In a new book, insightful thoughts on readying for life’s final exam
Arun Shourie’s Preparing: For Death offers advice on last days, and explores the end as an opportunity to move on rather than an occasion to fear.
Author, journalist and economist Arun Shourie’s newest book is a meditation on death. It’s an extension of his evolving interest in religion, spirituality and philosophy, which formed the themes of two earlier books — Does He Know a Mother’s Heart? (2011; a look at explanations various religions offer for the fact of human suffering) and Two Saints (2017; an exploration of how we account for the experiences of mystics).
In Preparing: For Death (2020), Shourie examines the final days and thoughts of sainted men including Gautama Buddha, Ramakrishna Paramahamsa, Mahatma Gandhi, and Acharya Vinoba Bhave. A thread that unites them all, he says, is that they thought a great deal about death, as they did about how to live a life that was worthwhile.

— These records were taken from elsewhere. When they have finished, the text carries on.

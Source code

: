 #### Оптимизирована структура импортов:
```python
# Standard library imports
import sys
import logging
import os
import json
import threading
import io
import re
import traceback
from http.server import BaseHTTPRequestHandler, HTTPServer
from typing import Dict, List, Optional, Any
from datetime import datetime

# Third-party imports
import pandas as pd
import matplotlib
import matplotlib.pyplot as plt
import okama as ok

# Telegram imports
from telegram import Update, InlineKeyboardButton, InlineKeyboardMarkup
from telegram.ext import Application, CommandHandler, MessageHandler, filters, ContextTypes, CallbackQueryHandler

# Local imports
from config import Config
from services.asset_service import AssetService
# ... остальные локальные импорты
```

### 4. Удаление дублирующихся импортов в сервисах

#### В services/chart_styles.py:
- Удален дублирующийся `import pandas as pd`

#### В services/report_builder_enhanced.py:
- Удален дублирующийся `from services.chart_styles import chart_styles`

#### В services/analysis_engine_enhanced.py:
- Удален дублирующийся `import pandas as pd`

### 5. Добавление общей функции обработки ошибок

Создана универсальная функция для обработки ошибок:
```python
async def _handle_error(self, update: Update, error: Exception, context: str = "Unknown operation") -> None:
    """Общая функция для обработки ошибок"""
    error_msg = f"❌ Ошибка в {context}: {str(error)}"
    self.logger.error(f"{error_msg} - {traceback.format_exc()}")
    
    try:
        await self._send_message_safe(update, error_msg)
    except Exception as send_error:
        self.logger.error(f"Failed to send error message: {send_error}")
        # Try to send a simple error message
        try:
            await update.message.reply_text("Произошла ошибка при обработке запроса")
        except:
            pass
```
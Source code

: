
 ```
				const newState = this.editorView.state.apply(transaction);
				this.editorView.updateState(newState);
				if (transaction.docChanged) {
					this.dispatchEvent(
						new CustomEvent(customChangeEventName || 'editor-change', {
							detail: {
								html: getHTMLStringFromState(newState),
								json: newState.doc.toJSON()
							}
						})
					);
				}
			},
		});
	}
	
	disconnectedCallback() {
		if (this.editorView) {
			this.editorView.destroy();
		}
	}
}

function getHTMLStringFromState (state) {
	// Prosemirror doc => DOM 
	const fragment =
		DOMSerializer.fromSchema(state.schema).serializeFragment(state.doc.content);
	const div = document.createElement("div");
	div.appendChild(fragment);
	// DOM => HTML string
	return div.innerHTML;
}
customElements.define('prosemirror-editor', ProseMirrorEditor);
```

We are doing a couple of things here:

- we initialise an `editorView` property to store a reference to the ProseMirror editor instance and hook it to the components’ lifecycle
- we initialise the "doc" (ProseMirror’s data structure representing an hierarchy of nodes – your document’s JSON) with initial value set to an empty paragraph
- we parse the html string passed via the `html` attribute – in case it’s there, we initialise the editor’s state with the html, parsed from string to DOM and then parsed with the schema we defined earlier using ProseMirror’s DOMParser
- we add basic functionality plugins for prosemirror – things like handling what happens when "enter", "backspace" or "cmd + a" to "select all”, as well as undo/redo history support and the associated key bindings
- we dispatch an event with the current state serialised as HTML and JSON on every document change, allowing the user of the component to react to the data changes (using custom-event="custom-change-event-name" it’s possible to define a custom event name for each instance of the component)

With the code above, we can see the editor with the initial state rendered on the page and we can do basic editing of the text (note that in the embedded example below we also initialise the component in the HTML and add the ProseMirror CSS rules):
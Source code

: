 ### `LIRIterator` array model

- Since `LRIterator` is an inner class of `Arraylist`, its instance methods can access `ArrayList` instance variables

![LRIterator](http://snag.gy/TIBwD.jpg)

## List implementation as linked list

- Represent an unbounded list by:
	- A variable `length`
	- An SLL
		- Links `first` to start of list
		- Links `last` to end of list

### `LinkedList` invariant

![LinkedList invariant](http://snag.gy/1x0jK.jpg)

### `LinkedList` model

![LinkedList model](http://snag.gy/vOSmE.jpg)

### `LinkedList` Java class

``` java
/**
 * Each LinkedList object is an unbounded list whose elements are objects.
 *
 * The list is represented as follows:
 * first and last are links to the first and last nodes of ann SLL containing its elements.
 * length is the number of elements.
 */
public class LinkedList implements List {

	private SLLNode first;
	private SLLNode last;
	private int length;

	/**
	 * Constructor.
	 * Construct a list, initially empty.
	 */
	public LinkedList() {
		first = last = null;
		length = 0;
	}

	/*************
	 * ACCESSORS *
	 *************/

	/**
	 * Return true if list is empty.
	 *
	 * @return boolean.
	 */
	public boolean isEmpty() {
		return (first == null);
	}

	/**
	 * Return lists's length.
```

“The fact that death is certain has become all the more compelling by thinking and reading about it for two years,” Shourie told Wknd. “The lessons that we must prepare for it, that the preparation is difficult, and therefore we should begin early and persevere throughout our lives, have been driven deeper for me.”
This preparation is not easy. “Even if we have attended on many others whom we have loved — like our parents — when they were dying, our own death will be a first-time experience. It will be a shattering experience. For both reasons we should begin learning the necessary skills early,” Shourie said. Here’s how he recommended one go about doing that:
Build an awareness of death: We avert our gaze and our thoughts from death. The usual refrain is “Yes, yes, I know I will die but...” But the Buddha placed great emphasis on reversing this complacence. “In Buddhist monasteries, this is considered so important that quite often skeletons are displayed in the meditation hall,” Shourie writes. It important to face the inevitability of our end, he adds, and plan life accordingly.
Accept that death is difficult: Unless we die in an instant, which is rare, death necessarily involves a tumultuous transition for the body. A process of being less and less in control of it. The only entity we retain control over is the mind. But control over the mind in the days, weeks and months leading up to death, is only possible through years and years of practice.
Seek mindfulness not revulsion of the body: The Buddha preached that one ought not to be repulsed by one’s body but aware of it and its frailties and limitations. “The purpose of learning to be mindful of our breath, of sensations, of emotions... is to weaken our identification with our body,” Shourie writes.
Move towards a realisation of the self beyond the flesh: We are not the body. Almost every faith preaches this, as well as almost every philosophy. The real you is a universal self. Recognise this universal self within you and even death loses much of its threatening aspect.
Live the now: Despite the abstract nature of his subject matter, Shourie’s examination is driven by logic, his interpretations grounded in realism. He talks about making that call you had promised to make. Going through with that planned meeting. Live every day well and aim to leave nothing unresolved.